Start with the first line of the data and end with the line that holds "proteomics data"; write out each one exactly.

[Dataset items]

* * * *

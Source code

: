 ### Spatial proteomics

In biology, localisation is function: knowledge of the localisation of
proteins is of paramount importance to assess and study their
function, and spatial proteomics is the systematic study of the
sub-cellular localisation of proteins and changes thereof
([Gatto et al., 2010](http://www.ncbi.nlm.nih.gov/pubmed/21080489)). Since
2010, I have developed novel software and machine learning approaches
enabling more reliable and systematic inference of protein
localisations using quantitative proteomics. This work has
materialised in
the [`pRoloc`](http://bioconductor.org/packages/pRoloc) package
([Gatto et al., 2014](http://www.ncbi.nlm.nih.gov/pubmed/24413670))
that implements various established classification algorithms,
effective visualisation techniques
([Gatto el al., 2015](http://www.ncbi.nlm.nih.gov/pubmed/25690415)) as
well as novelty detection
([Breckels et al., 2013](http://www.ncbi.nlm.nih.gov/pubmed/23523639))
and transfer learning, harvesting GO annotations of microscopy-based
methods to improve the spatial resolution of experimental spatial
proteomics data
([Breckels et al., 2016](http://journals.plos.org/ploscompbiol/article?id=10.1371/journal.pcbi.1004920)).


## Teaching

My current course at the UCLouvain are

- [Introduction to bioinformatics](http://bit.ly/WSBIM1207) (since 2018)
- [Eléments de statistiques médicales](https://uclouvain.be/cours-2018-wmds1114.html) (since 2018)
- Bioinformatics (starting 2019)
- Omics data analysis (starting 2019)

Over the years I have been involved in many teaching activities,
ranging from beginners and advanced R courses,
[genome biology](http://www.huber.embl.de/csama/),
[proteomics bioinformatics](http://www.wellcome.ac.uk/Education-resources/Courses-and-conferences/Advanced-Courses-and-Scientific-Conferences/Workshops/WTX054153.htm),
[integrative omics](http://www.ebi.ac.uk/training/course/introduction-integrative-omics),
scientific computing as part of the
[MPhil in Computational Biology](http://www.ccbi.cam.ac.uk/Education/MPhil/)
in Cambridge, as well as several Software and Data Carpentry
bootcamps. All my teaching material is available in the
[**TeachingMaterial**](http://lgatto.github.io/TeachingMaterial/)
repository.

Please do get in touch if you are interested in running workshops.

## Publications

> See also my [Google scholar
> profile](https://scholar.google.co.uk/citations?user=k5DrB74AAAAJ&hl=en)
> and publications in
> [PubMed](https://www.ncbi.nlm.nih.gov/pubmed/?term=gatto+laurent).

* * * *

### Written response
Source code

: ### Spatial proteomics

In biology, localisation is function: knowledge of the localisation of
proteins is of paramount importance to assess and study their
function, and spatial proteomics is the systematic study of the
sub-cellular localisation of proteins and changes thereof
([Gatto et al., 2010](http://www.ncbi.nlm.nih.gov/pubmed/21080489)). Since
2010, I have developed novel software and machine learning approaches
enabling more reliable and systematic inference of protein
localisations using quantitative proteomics. This work has
materialised in
the [`pRoloc`](http://bioconductor.org/packages/pRoloc) package
([Gatto et al., 2014](http://www.ncbi.nlm.nih.gov/pubmed/24413670))
that implements various established classification algorithms,
effective visualisation techniques
([Gatto el al., 2015](http://www.ncbi.nlm.nih.gov/pubmed/25690415)) as
well as novelty detection
([Breckels et al., 2013](http://www.ncbi.nlm.nih.gov/pubmed/23523639))
and transfer learning, harvesting GO annotations of microscopy-based
methods to improve the spatial resolution of experimental spatial
proteomics data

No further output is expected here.